DAWN.COM

Today's Paper | November 21, 2024

Published 12 Sep, 2021 07:15am

OUTSIDE EDGE: WET BEHIND THE TEARS

In his classic Anyone But England, Mike Marqusee noted that for a sport caricatured as stuffy and sclerotic, cricket has shown a remarkable openness to innovation. Few sports introduce entire formats or as many rule changes. Cricket was among the first to incorporate television for line decisions, a decade before most sports and a full quarter century before football. Today there is almost no equivalent of ball tracking or snickometers in other sports — the technology may exist, but it is certainly not used for umpiring or refereeing calls.

Yet for all this inventiveness, one simple problem continues to vex cricket: rain.

We are all aware that retractable roofs are not possible for stadiums as big, and governing bodies as poor, as cricket’s. But the issue with cricket and rain is not so much about archaic technology as it is an arcane mindset.

Take the process for restarting play after rain, one that is absurd to the point of performance art. Let us count the steps involved, shall we?

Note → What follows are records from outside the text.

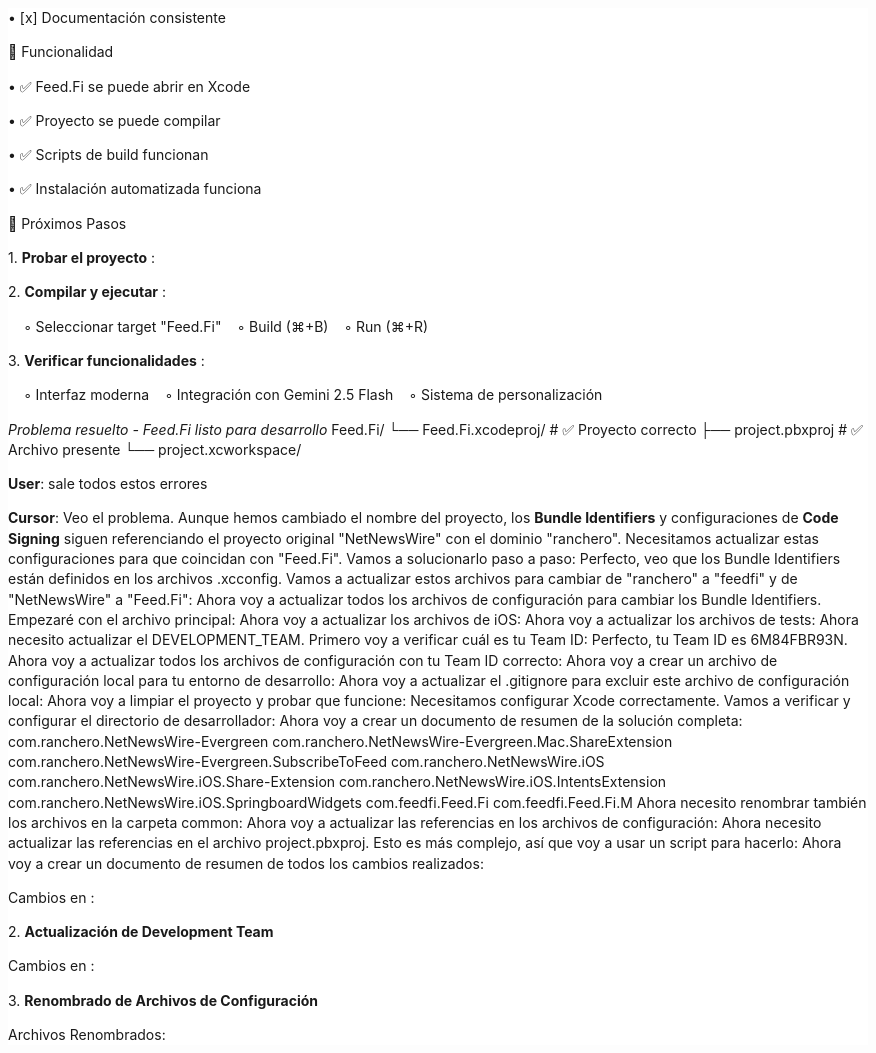 • \[x\] Documentación consistente

🔄 Funcionalidad

• ✅ Feed.Fi se puede abrir en Xcode

• ✅ Proyecto se puede compilar

• ✅ Scripts de build funcionan

• ✅ Instalación automatizada funciona

🚀 Próximos Pasos

1\. **Probar el proyecto** :

2\. **Compilar y ejecutar** :

    ◦ Seleccionar target "Feed.Fi"    ◦ Build (⌘+B)    ◦ Run (⌘+R)

3\. **Verificar funcionalidades** :

    ◦ Interfaz moderna    ◦ Integración con Gemini 2.5 Flash    ◦ Sistema de personalización

*Problema resuelto - Feed.Fi listo para desarrollo* Feed.Fi/ └── Feed.Fi.xcodeproj/ # ✅ Proyecto correcto ├── project.pbxproj # ✅ Archivo presente └── project.xcworkspace/

**User**: sale todos estos errores

**Cursor**: Veo el problema. Aunque hemos cambiado el nombre del proyecto, los **Bundle Identifiers** y configuraciones de **Code Signing** siguen referenciando el proyecto original "NetNewsWire" con el dominio "ranchero". Necesitamos actualizar estas configuraciones para que coincidan con "Feed.Fi". Vamos a solucionarlo paso a paso: Perfecto, veo que los Bundle Identifiers están definidos en los archivos .xcconfig. Vamos a actualizar estos archivos para cambiar de "ranchero" a "feedfi" y de "NetNewsWire" a "Feed.Fi": Ahora voy a actualizar todos los archivos de configuración para cambiar los Bundle Identifiers. Empezaré con el archivo principal: Ahora voy a actualizar los archivos de iOS: Ahora voy a actualizar los archivos de tests: Ahora necesito actualizar el DEVELOPMENT\_TEAM. Primero voy a verificar cuál es tu Team ID: Perfecto, tu Team ID es 6M84FBR93N. Ahora voy a actualizar todos los archivos de configuración con tu Team ID correcto: Ahora voy a crear un archivo de configuración local para tu entorno de desarrollo: Ahora voy a actualizar el .gitignore para excluir este archivo de configuración local: Ahora voy a limpiar el proyecto y probar que funcione: Necesitamos configurar Xcode correctamente. Vamos a verificar y configurar el directorio de desarrollador: Ahora voy a crear un documento de resumen de la solución completa: com.ranchero.NetNewsWire-Evergreen com.ranchero.NetNewsWire-Evergreen.Mac.ShareExtension com.ranchero.NetNewsWire-Evergreen.SubscribeToFeed com.ranchero.NetNewsWire.iOS com.ranchero.NetNewsWire.iOS.Share-Extension com.ranchero.NetNewsWire.iOS.IntentsExtension com.ranchero.NetNewsWire.iOS.SpringboardWidgets com.feedfi.Feed.Fi com.feedfi.Feed.Fi.M Ahora necesito renombrar también los archivos en la carpeta common: Ahora voy a actualizar las referencias en los archivos de configuración: Ahora necesito actualizar las referencias en el archivo project.pbxproj. Esto es más complejo, así que voy a usar un script para hacerlo: Ahora voy a crear un documento de resumen de todos los cambios realizados:

Cambios en :

2\. **Actualización de Development Team**

Cambios en :

3\. **Renombrado de Archivos de Configuración**

Archivos Renombrados:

First, the rain has to completely stop — not as obvious a step as you may think. Remember, when players are already out there, a little bit of drizzle is not an impediment to play. But if players have been taken off the field, then drizzle is treated as an insurmountable hurdle. Whatever the reasons for this paradox, the bottom line remains that umpires won’t even hint at restarting a game unless the air is bone dry.

Second, the ground staff — depending on the host’s GDP, these are either portly middle-aged men driving German-engineered golf carts, or malnourished children working with their hands — have to remove the covers. This exercise is more arduous than it first appears. The very fact of rain, after all, means the covers are considerably heavier than when they were put on. The staff also have to avoid spilling any accumulated water on the playing surface, a task that was evidently beyond the Sabina Park ground staff in Pakistan’s most recent Test.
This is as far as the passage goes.